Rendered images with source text
----------------------------------------
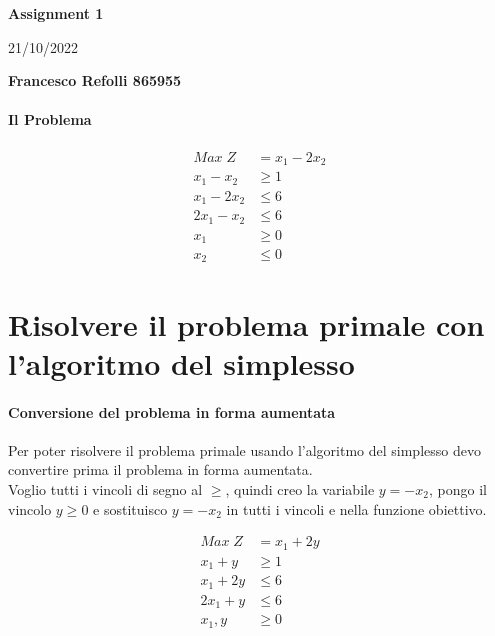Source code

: \documentclass[a4paper,12pt,oneside]{article}
\begin{document}
    \thispagestyle{plain}
    \begin{center}
        \normalsize
        \textbf{Assignment 1}
            
        \vspace{0.2cm}
        \normalsize
        21/10/2022
            
        \vspace{0.2cm}
        \textbf{Francesco Refolli 865955}
    \end{center}

    \paragraph{Il Problema}
    
    \begin{align*}
        Max \; Z &= x_1 - 2 x_2 \\
        x_1 - x_2 & \geq 1 \\
        x_1 - 2 x_2 & \leq 6 \\
        2 x_1 - x_2 & \leq 6 \\
        x_1 & \geq 0 \\
        x_2 & \leq 0
    \end{align*}

    \section{Risolvere il problema primale con l’algoritmo del simplesso}

    \paragraph{Conversione del problema in forma aumentata}
    Per poter risolvere il problema primale usando l'algoritmo del simplesso devo convertire prima il problema in forma aumentata. \\
    Voglio tutti i vincoli di segno al $\geq$, quindi creo la variabile $y = - x_2$, pongo il vincolo $y \geq 0$ e sostituisco $y = -x_2$ in tutti i vincoli e nella funzione obiettivo.

    \begin{align*}
        Max \; Z &= x_1 + 2 y \\
        x_1 + y & \geq 1 \\
        x_1 + 2 y & \leq 6 \\
        2 x_1 + y & \leq 6 \\
        x_1, y & \geq 0
    \end{align*}
\end{document}
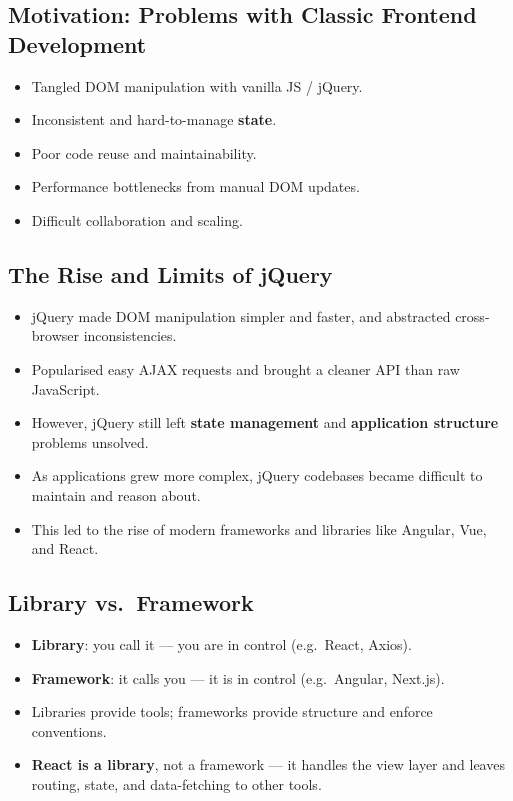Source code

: \documentclass[hidelinks]{article}
\begin{document}
\subsection{Motivation: Problems with Classic Frontend Development}
\begin{itemize}
  \item Tangled DOM manipulation with vanilla JS / jQuery.
  \item Inconsistent and hard-to-manage \textbf{state}.
  \item Poor code reuse and maintainability.
  \item Performance bottlenecks from manual DOM updates.
  \item Difficult collaboration and scaling.
\end{itemize}

\subsection{The Rise and Limits of jQuery}
\begin{itemize}
  \item jQuery made DOM manipulation simpler and faster, and abstracted cross-browser inconsistencies.
  \item Popularised easy AJAX requests and brought a cleaner API than raw JavaScript.
  \item However, jQuery still left \textbf{state management} and \textbf{application structure} problems unsolved.
  \item As applications grew more complex, jQuery codebases became difficult to maintain and reason about.
  \item This led to the rise of modern frameworks and libraries like Angular, Vue, and React.
\end{itemize}

\subsection{Library vs.\ Framework}
\begin{itemize}
  \item \textbf{Library}: you call it --- you are in control (e.g.\ React, Axios).
  \item \textbf{Framework}: it calls you --- it is in control (e.g.\ Angular, Next.js).
  \item Libraries provide tools; frameworks provide structure and enforce conventions.
  \item \textbf{React is a library}, not a framework --- it handles the view layer and leaves routing, state, and data-fetching to other tools.
\end{itemize}
\end{document}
----------------------------------------
- [Brief] Retype the entries above word for word, minus any images.

- [Answer space]
Source code

: \documentclass[a4paper,12pt,oneside]{article}
\begin{document}
    \thispagestyle{plain}
    \begin{center}
        \normalsize
        \textbf{Assignment 1}
            
        \vspace{0.2cm}
        \normalsize
        21/10/2022
            
        \vspace{0.2cm}
        \textbf{Francesco Refolli 865955}
    \end{center}

    \paragraph{Il Problema}
    
    \begin{align*}
        Max \; Z &= x_1 - 2 x_2 \\
        x_1 - x_2 & \geq 1 \\
        x_1 - 2 x_2 & \leq 6 \\
        2 x_1 - x_2 & \leq 6 \\
        x_1 & \geq 0 \\
        x_2 & \leq 0
    \end{align*}

    \section{Risolvere il problema primale con l’algoritmo del simplesso}

    \paragraph{Conversione del problema in forma aumentata}
    Per poter risolvere il problema primale usando l'algoritmo del simplesso devo convertire prima il problema in forma aumentata. \\
    Voglio tutti i vincoli di segno al $\geq$, quindi creo la variabile $y = - x_2$, pongo il vincolo $y \geq 0$ e sostituisco $y = -x_2$ in tutti i vincoli e nella funzione obiettivo.

    \begin{align*}
        Max \; Z &= x_1 + 2 y \\
        x_1 + y & \geq 1 \\
        x_1 + 2 y & \leq 6 \\
        2 x_1 + y & \leq 6 \\
        x_1, y & \geq 0
    \end{align*}
\end{document}
Source code

: \documentclass[hidelinks]{article}
\begin{document}
\subsection{Motivation: Problems with Classic Frontend Development}
\begin{itemize}
  \item Tangled DOM manipulation with vanilla JS / jQuery.
  \item Inconsistent and hard-to-manage \textbf{state}.
  \item Poor code reuse and maintainability.
  \item Performance bottlenecks from manual DOM updates.
  \item Difficult collaboration and scaling.
\end{itemize}

\subsection{The Rise and Limits of jQuery}
\begin{itemize}
  \item jQuery made DOM manipulation simpler and faster, and abstracted cross-browser inconsistencies.
  \item Popularised easy AJAX requests and brought a cleaner API than raw JavaScript.
  \item However, jQuery still left \textbf{state management} and \textbf{application structure} problems unsolved.
  \item As applications grew more complex, jQuery codebases became difficult to maintain and reason about.
  \item This led to the rise of modern frameworks and libraries like Angular, Vue, and React.
\end{itemize}

\subsection{Library vs.\ Framework}
\begin{itemize}
  \item \textbf{Library}: you call it --- you are in control (e.g.\ React, Axios).
  \item \textbf{Framework}: it calls you --- it is in control (e.g.\ Angular, Next.js).
  \item Libraries provide tools; frameworks provide structure and enforce conventions.
  \item \textbf{React is a library}, not a framework --- it handles the view layer and leaves routing, state, and data-fetching to other tools.
\end{itemize}
\end{document}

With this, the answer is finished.